Saved data entries
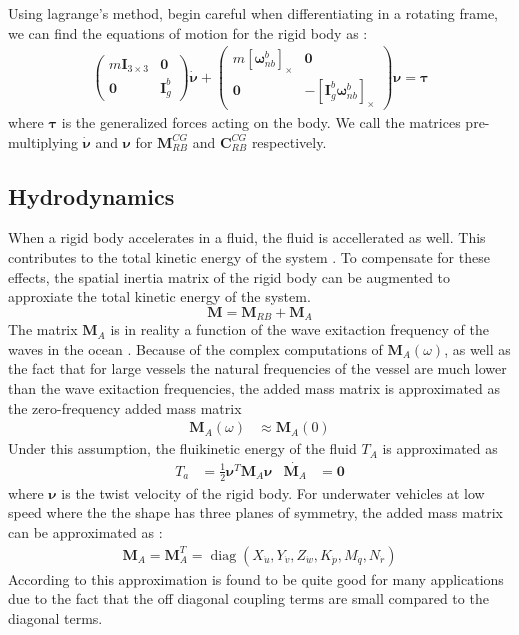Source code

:Using lagrange's method, begin careful when differentiating in a rotating frame,
we can find the equations of motion for the rigid body as \cite{fossen2021}:
\begin{align}
    \begin{pmatrix}
        m \bm{I}_{3\times 3} & \bm{0} \\
        \bm{0} & \bm{I}_g^b
    \end{pmatrix} \dot{\bm{\nu}}
    +
    \begin{pmatrix}
        m [\bm{\omega}_{nb}^b]_{\times} & \bm{0} \\
        \bm{0} & -[\bm{I}_g^b \bm{\omega}_{nb}^b]_{\times}
    \end{pmatrix} \bm{\nu} = \bm{\tau}
\end{align}
where $\bm{\tau}$ is the generalized forces acting on the body. We call the matrices
pre-multiplying $\dot{\bm{\nu}}$ and $\bm{\nu}$ for $\bm{M}_{RB}^{CG}$ and $\bm{C}_{RB}^{CG}$ respectively.



\subsection{Hydrodynamics}

When a rigid body accelerates in a fluid, the fluid is accellerated as well. 
This contributes to the total kinetic energy of the system \cite{antonelli2018}.
To compensate for these effects, the spatial inertia matrix of the rigid body
can be augmented to approxiate the total kinetic energy of the system. 
\begin{equation}
    \bm{M} = \bm{M}_{RB} + \bm{M}_{A}
\end{equation}
The matrix $\bm{M}_A$ is in reality a function of the wave exitaction frequency
of the waves in the ocean \cite{fossen2021}. Because of the complex computations
of $\bm{M}_A(\omega)$, as well as the fact that for large vessels the natural
frequencies of the vessel are much lower than the wave exitaction frequencies,
the added mass matrix is approximated as the zero-frequency added mass matrix
\begin{align}
    \bm{M}_A(\omega) &\approx \bm{M}_A(0)
\end{align}
Under this assumption, the fluikinetic energy of the fluid $T_A$ is approximated
as
\begin{align}
    T_a &= \frac{1}{2}\bm{\nu}^T\bm{M}_A\bm{\nu} & \dot{\bm{M}_A} &= \bm{0}
\end{align}
where $\bm{\nu}$ is the twist velocity of the rigid body. For underwater 
vehicles at low speed where the the shape has three planes of symmetry, the
added mass matrix can be approximated as \cite{fossen2021}:
\begin{align}
    \bm{M}_A = \bm{M}_A^T =
    \operatorname{diag}(X_{\dot{u}}, Y_{\dot{v}}, Z_{\dot{w}},
        K_{\dot{p}}, M_{\dot{q}}, N_{\dot{r}})
\end{align}
According to \cite{fossen2021} this approximation is found to be quite good for
many applications due to the fact that the off diagonal coupling terms are small
compared to the diagonal terms.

◆ WHAT YOU WILL DO ◆
Copy the lines from the entries above in which the word "mass" appears.

◆ ANSWER AREA ◆
the added mass matrix is approximated as the zero-frequency added mass matrix
added mass matrix can be approximated as \cite{fossen2021}:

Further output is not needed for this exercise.